Start of MATERIAL SHOWN
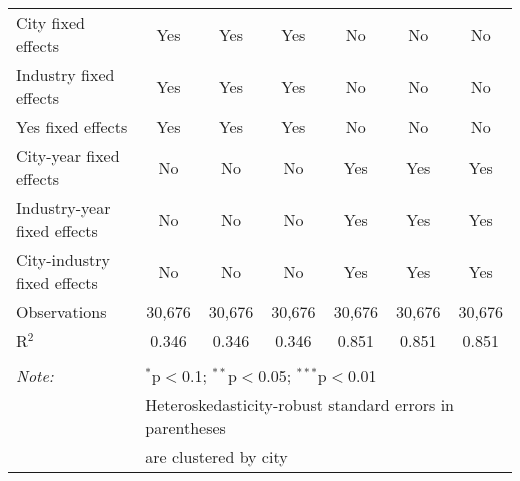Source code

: \documentclass[12pt]{article}
\begin{document}
\begin{table}[!htbp]
\begin{adjustbox}{width=\textwidth, totalheight=\baselineskip,keepaspectratio}
\begin{tabular}{@{\extracolsep{5pt}}lcccccc}
City fixed effects & Yes & Yes & Yes & No & No & No \\ 
Industry fixed effects & Yes & Yes & Yes & No & No & No \\ 
Yes fixed effects & Yes & Yes & Yes & No & No & No \\ 
City-year fixed effects & No & No & No & Yes & Yes & Yes \\ 
Industry-year fixed effects & No & No & No & Yes & Yes & Yes \\ 
City-industry fixed effects & No & No & No & Yes & Yes & Yes \\ 
Observations & 30,676 & 30,676 & 30,676 & 30,676 & 30,676 & 30,676 \\ 
R$^{2}$ & 0.346 & 0.346 & 0.346 & 0.851 & 0.851 & 0.851 \\ 
\hline 
\hline \\[-1.8ex] 
\textit{Note:}  & \multicolumn{6}{l}{$^{*}$p$<$0.1; $^{**}$p$<$0.05; $^{***}$p$<$0.01} \\ 
 & \multicolumn{6}{l}{Heteroskedasticity-robust standard errors in parentheses} \\ 
 & \multicolumn{6}{l}{are clustered by city} \\ 
\end{tabular}
\end{adjustbox}
\end{table} 
\end{document}
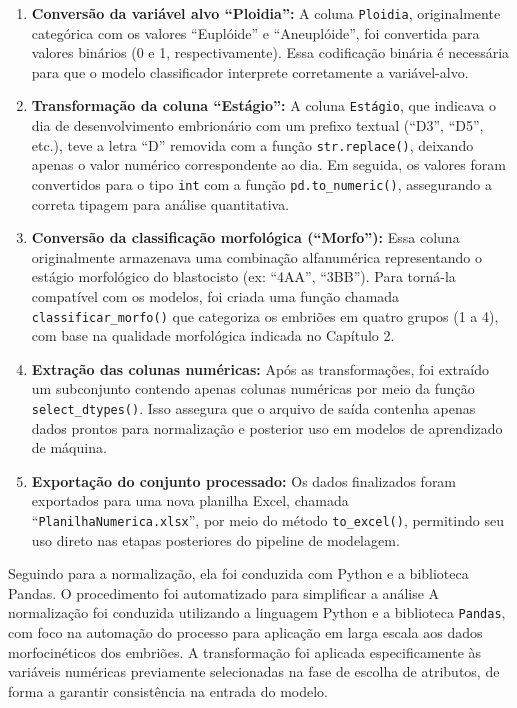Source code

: \begin{enumerate}
    \item \textbf{Conversão da variável alvo “Ploidia”:} A coluna \texttt{Ploidia}, originalmente categórica com os valores “Euplóide” e “Aneuplóide”, foi convertida para valores binários (0 e 1, respectivamente). Essa codificação binária é necessária para que o modelo classificador interprete corretamente a variável-alvo.
    
    \item \textbf{Transformação da coluna “Estágio”:} A coluna \texttt{Estágio}, que indicava o dia de desenvolvimento embrionário com um prefixo textual (“D3”, “D5”, etc.), teve a letra “D” removida com a função \texttt{str.replace()}, deixando apenas o valor numérico correspondente ao dia. Em seguida, os valores foram convertidos para o tipo \texttt{int} com a função \texttt{pd.to\_numeric()}, assegurando a correta tipagem para análise quantitativa.
    
    \item \textbf{Conversão da classificação morfológica (“Morfo”):} Essa coluna originalmente armazenava uma combinação alfanumérica representando o estágio morfológico do blastocisto (ex: “4AA”, “3BB”). Para torná-la compatível com os modelos, foi criada uma função chamada \texttt{classificar\_morfo()} que categoriza os embriões em quatro grupos (1 a 4), com base na qualidade morfológica indicada no Capítulo 2.
    
    \item \textbf{Extração das colunas numéricas:} Após as transformações, foi extraído um subconjunto contendo apenas colunas numéricas por meio da função \texttt{select\_dtypes()}. Isso assegura que o arquivo de saída contenha apenas dados prontos para normalização e posterior uso em modelos de aprendizado de máquina.
    
    \item \textbf{Exportação do conjunto processado:} Os dados finalizados foram exportados para uma nova planilha Excel, chamada “\texttt{PlanilhaNumerica.xlsx}”, por meio do método \texttt{to\_excel()}, permitindo seu uso direto nas etapas posteriores do pipeline de modelagem.
\end{enumerate}

Seguindo para a normalização, ela foi conduzida com Python e a biblioteca Pandas. O procedimento foi automatizado para simplificar a análise A normalização foi conduzida utilizando a linguagem Python e a biblioteca \texttt{Pandas}, com foco na automação do processo para aplicação em larga escala aos dados morfocinéticos dos embriões. A transformação foi aplicada especificamente às variáveis numéricas previamente selecionadas na fase de escolha de atributos, de forma a garantir consistência na entrada do modelo.

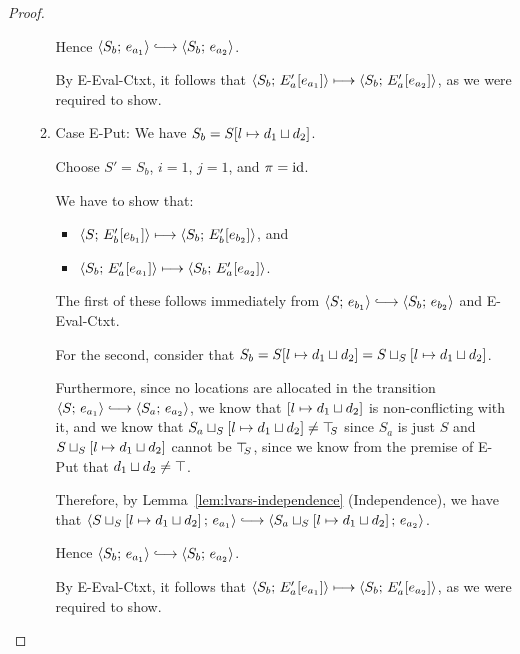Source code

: \begin{proof}
\begin{enumerate}
\begin{enumerate}
      Hence $\config{S_b}{e_{a_1}} \parstepsto \config{S_b}{e_{a_2}}$.

      By {\sc E-Eval-Ctxt}, it follows that
      $\langle S_b;\, E'_a\hspace{-0.5mm}\left[e_{a_1}\right] \rangle \longmapsto
      \langle S_b;\, E'_a\hspace{-0.5mm}\left[e_{a_2}\right] \rangle$, as we were required to
      show.

    \item \label{lvars-slc-beta-put}Case {\sc E-Put}: We have $S_b =
      S[l \mapsto d_1 \sqcup d_2]$.

      Choose $S' = S_b$, $i = 1$, $j = 1$, and $\pi = \mathrm{id}$.

      We have to show that:
      \begin{itemize}
      \item $\langle S;\, E'_b\hspace{-0.5mm}\left[e_{b_1}\right] \rangle \longmapsto
        \langle S_b;\, E'_b\hspace{-0.5mm}\left[e_{b_2}\right] \rangle$, and
      \item $\langle S_b;\, E'_a\hspace{-0.5mm}\left[e_{a_1}\right] \rangle \longmapsto
        \langle S_b;\, E'_a\hspace{-0.5mm}\left[e_{a_2}\right] \rangle$.
      \end{itemize}

      The first of these follows immediately from $\config{S}{e_{b_1}}
      \parstepsto \config{S_b}{e_{b_2}}$ and {\sc E-Eval-Ctxt}.

      For the second, consider that $S_b =
      S[l \mapsto d_1 \sqcup d_2] =
      S \sqcup_{S} \left[ l \mapsto d_1 \sqcup d_2 \right]$.

      Furthermore, since no locations are allocated in the transition
      $\config{S}{e_{a_1}} \parstepsto \config{S_a}{e_{a_2}}$, we know
      that $\left[ l \mapsto d_1 \sqcup d_2 \right]$ is
      non-conflicting with it, and we know that
      $S_a \sqcup_{S} \left[ l \mapsto d_1 \sqcup d_2 \right]
      \neq \top\hspace{-0.85mm}_{S}$ since $S_a$ is just $S$ and
      $S \sqcup_{S} \left[ l \mapsto d_1 \sqcup d_2 \right]$
      cannot be $\top\hspace{-0.85mm}_{S}$, since we know from the premise of {\sc E-Put}
      that $d_1 \sqcup d_2 \neq \top$.

      Therefore, by Lemma~\ref{lem:lvars-independence} (Independence),
      we have that
      $\config{\lubstore{S}{\store{\storebindingRaw{l}{\userlub{d_1}{d_2}}}}}{e_{a_1}}
      \parstepsto
      \config{\lubstore{S_a}{\store{\storebindingRaw{l}{\userlub{d_1}{d_2}}}}}{e_{a_2}}$.


      Hence $\config{S_b}{e_{a_1}} \parstepsto \config{S_b}{e_{a_2}}$.
 
      By {\sc E-Eval-Ctxt}, it follows that
      $\langle S_b;\, E'_a\hspace{-0.5mm}\left[e_{a_1}\right] \rangle \longmapsto
      \langle S_b;\, E'_a\hspace{-0.5mm}\left[e_{a_2}\right] \rangle$, as we were required to
      show.


\end{enumerate}
\end{enumerate}
\end{proof}
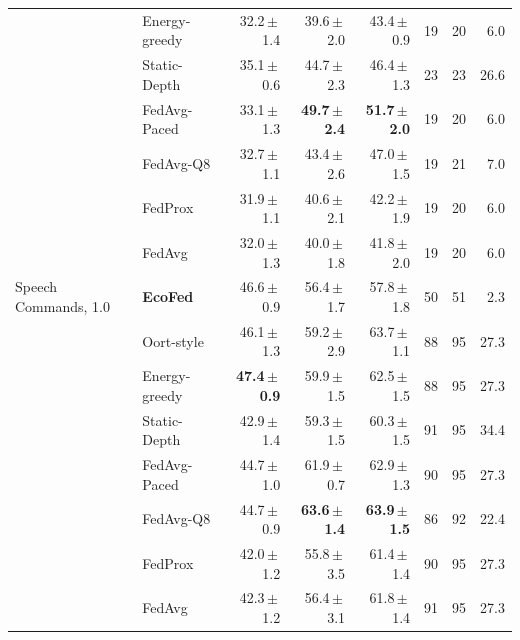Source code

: \begin{tabular}{@{}llrrrrrr@{}}
 & Energy-greedy & 32.2\,$\pm$\,1.4 & 39.6\,$\pm$\,2.0 & 43.4\,$\pm$\,0.9 & 19 & 20 & 6.0\\
 & Static-Depth & 35.1\,$\pm$\,0.6 & 44.7\,$\pm$\,2.3 & 46.4\,$\pm$\,1.3 & 23 & 23 & 26.6\\
 & FedAvg-Paced & 33.1\,$\pm$\,1.3 & \textbf{49.7\,$\pm$\,2.4} & \textbf{51.7\,$\pm$\,2.0} & 19 & 20 & 6.0\\
 & FedAvg-Q8 & 32.7\,$\pm$\,1.1 & 43.4\,$\pm$\,2.6 & 47.0\,$\pm$\,1.5 & 19 & 21 & 7.0\\
 & FedProx & 31.9\,$\pm$\,1.1 & 40.6\,$\pm$\,2.1 & 42.2\,$\pm$\,1.9 & 19 & 20 & 6.0\\
 & FedAvg & 32.0\,$\pm$\,1.3 & 40.0\,$\pm$\,1.8 & 41.8\,$\pm$\,2.0 & 19 & 20 & 6.0\\
\midrule
Speech Commands, 1.0 & \textbf{EcoFed} & 46.6\,$\pm$\,0.9 & 56.4\,$\pm$\,1.7 & 57.8\,$\pm$\,1.8 & 50 & 51 & 2.3\\
 & Oort-style & 46.1\,$\pm$\,1.3 & 59.2\,$\pm$\,2.9 & 63.7\,$\pm$\,1.1 & 88 & 95 & 27.3\\
 & Energy-greedy & \textbf{47.4\,$\pm$\,0.9} & 59.9\,$\pm$\,1.5 & 62.5\,$\pm$\,1.5 & 88 & 95 & 27.3\\
 & Static-Depth & 42.9\,$\pm$\,1.4 & 59.3\,$\pm$\,1.5 & 60.3\,$\pm$\,1.5 & 91 & 95 & 34.4\\
 & FedAvg-Paced & 44.7\,$\pm$\,1.0 & 61.9\,$\pm$\,0.7 & 62.9\,$\pm$\,1.3 & 90 & 95 & 27.3\\
 & FedAvg-Q8 & 44.7\,$\pm$\,0.9 & \textbf{63.6\,$\pm$\,1.4} & \textbf{63.9\,$\pm$\,1.5} & 86 & 92 & 22.4\\
 & FedProx & 42.0\,$\pm$\,1.2 & 55.8\,$\pm$\,3.5 & 61.4\,$\pm$\,1.4 & 90 & 95 & 27.3\\
 & FedAvg & 42.3\,$\pm$\,1.2 & 56.4\,$\pm$\,3.1 & 61.8\,$\pm$\,1.4 & 91 & 95 & 27.3\\
\bottomrule
\end{tabular}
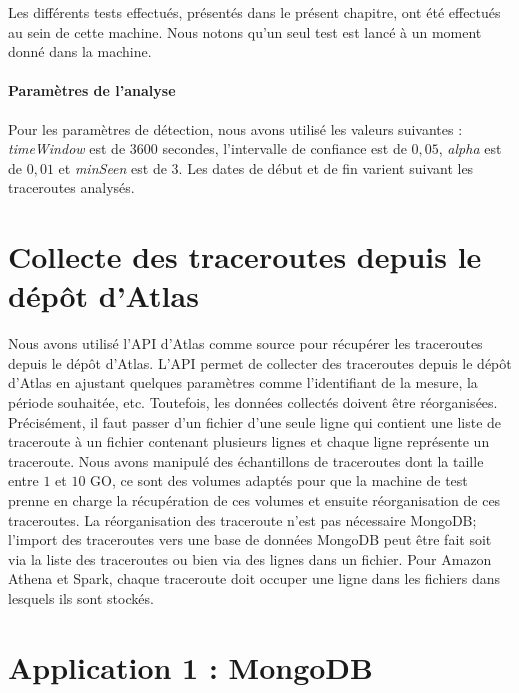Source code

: Les différents tests effectués, présentés dans le présent chapitre, ont été effectués  au sein de cette machine. Nous notons qu'un seul test est lancé à un moment donné dans la machine.
\paragraph{Paramètres de l'analyse} Pour les paramètres de détection, nous avons utilisé les valeurs suivantes : \textit{timeWindow} est de $ 3600 $ secondes, l'intervalle de confiance est de $0,05$, \textit{alpha} est de $ 0,01 $ et \textit{minSeen} est de $3$. Les dates de début et de fin  varient suivant les traceroutes analysés.


\section{Collecte des traceroutes depuis le dépôt d'Atlas }
Nous avons utilisé l'API d'Atlas  comme source pour récupérer les traceroutes depuis le dépôt d'Atlas. L'API permet de collecter des traceroutes depuis le dépôt d'Atlas en ajustant quelques paramètres comme  l'identifiant de la mesure, la période souhaitée, etc. Toutefois, les données collectés doivent être réorganisées. Précisément, il faut passer d'un fichier d'une seule ligne qui contient une liste de traceroute à un fichier contenant plusieurs lignes et chaque ligne représente un traceroute. Nous avons manipulé des échantillons de traceroutes dont la taille entre $ 1 $ et $ 10 $ GO, ce sont des volumes  adaptés pour que la machine de test prenne en charge la récupération de ces volumes  et ensuite  réorganisation de ces traceroutes. 
La réorganisation des traceroute n'est pas nécessaire  MongoDB; l'import des traceroutes vers une base de données MongoDB peut être fait soit  via la liste des traceroutes ou bien via des lignes dans un fichier. Pour Amazon Athena et Spark, chaque traceroute doit occuper une  ligne dans les fichiers dans lesquels ils sont stockés. 

\section{Application 1 : MongoDB} \label{mongodb-impleme}


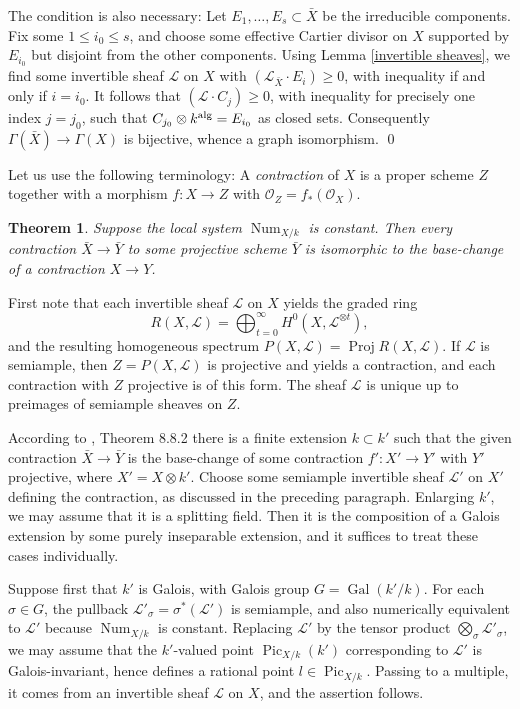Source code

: \documentclass[oneside, 12pt]{amsart}
\newcommand\mylabel[1]{\label{#1}\marginpar{\vspace{-1ex}\medskip\medskip\footnotesize \tt #1}}
\renewcommand\mylabel[1]{\label{#1}}
\newtheorem{theorem}{Theorem}[section]
\theoremstyle{definition}
\theoremstyle{remark}
\newcommand{\shL}{\mathscr{L}}
\newcommand{\alg}{\text{\rm alg}}
\newcommand{\Gal}{\operatorname{Gal}}
\newcommand{\Num}{\operatorname{Num}}
\renewcommand{\O}{\mathscr{O}}
\newcommand{\Pic}{\operatorname{Pic}}
\newcommand{\Proj}{\operatorname{Proj}}
\newcommand{\ra}{\rightarrow}
\newcommand{\bY}{{\bar{Y}}}
\newcommand{\bX}{{\bar{X}}}
\begin{document}
The condition is also necessary: Let $E_1,\ldots,E_s\subset\bX$ be the irreducible components.  
Fix some $1\leq i_0\leq s$, and choose some effective 
Cartier divisor  on $X$ supported by $E_{i_0}$ but disjoint from the other components.
Using  Lemma \ref{invertible sheaves}, we find  some invertible sheaf $\shL$ on $X$ with $(\shL_\bX\cdot E_i)\geq 0$,
with inequality if and only if $i=i_0$.
It follows that $(\shL\cdot  C_j)\geq 0$, with inequality for precisely one index $j=j_0$,
such that $C_{j_0}\otimes k^\alg=E_{i_0}$ as closed sets.
Consequently $\Gamma(\bX)\ra\Gamma(X)$ is bijective, whence a graph isomorphism.
\qed

\medskip
Let us use the following terminology: A \emph{contraction} of $X$ is a proper scheme $Z$ together with a   morphism
$f:X\ra Z$ with $\O_Z=f_*(\O_X)$.

\begin{theorem}
\mylabel{projective contractions}
Suppose  the local system $\Num_{X/k}$ is constant.  
Then every contraction $\bX\ra \bY$  to some projective scheme $\bY$ is isomorphic to the base-change of a contraction $X\ra Y$.
\end{theorem}

\proof
First note that each  invertible sheaf $\shL$ on $X$ yields the graded ring 
$$
R(X,\shL)=\bigoplus_{t=0}^\infty H^0(X,\shL^{\otimes t}),
$$
and the resulting homogeneous spectrum $P(X,\shL)=\Proj R(X,\shL)$. If $\shL$ is semiample,
then $Z=P(X,\shL)$ is projective and yields a contraction, and each   contraction with $Z$ projective is of this form.
The sheaf  $\shL$ is unique up to preimages of semiample sheaves on $Z$.

According to \cite{EGA IVc}, Theorem 8.8.2 there is a finite   extension $k\subset k'$
such that the given contraction $\bX\ra \bY$ is the base-change of some contraction $f':X'\ra Y'$ 
with $Y'$ projective, where $X'=X\otimes k'$. Choose some semiample invertible sheaf $\shL'$
on $X'$ defining the contraction, as discussed in the preceding paragraph.
Enlarging $k'$, we may assume that it is a splitting field. Then it is the composition
of a Galois extension by some purely inseparable extension, and it suffices to treat these cases
individually.

Suppose first that $k'$ is Galois, with   Galois group $G=\Gal(k'/k)$.  
For each $\sigma\in G$, the pullback $\shL'_\sigma=\sigma^*(\shL')$ is semiample, and also numerically equivalent to $\shL'$
because $\Num_{X/k}$ is constant.
Replacing $\shL'$ by the tensor product $\bigotimes_\sigma\shL'_\sigma$, we may assume that the $k'$-valued
point $\Pic_{X/k}(k')$ corresponding to $\shL'$ is Galois-invariant, hence defines a rational point $l\in\Pic_{X/k}$.
Passing to a multiple, it comes from an invertible sheaf $\shL$ on $X$, and the assertion follows.
\end{document}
End of MATERIAL SHOWN
When the word "adjustbox" appears in a line of the listing, copy that line.

\begin{adjustbox}{width=\textwidth, totalheight=\baselineskip,keepaspectratio}
\end{adjustbox}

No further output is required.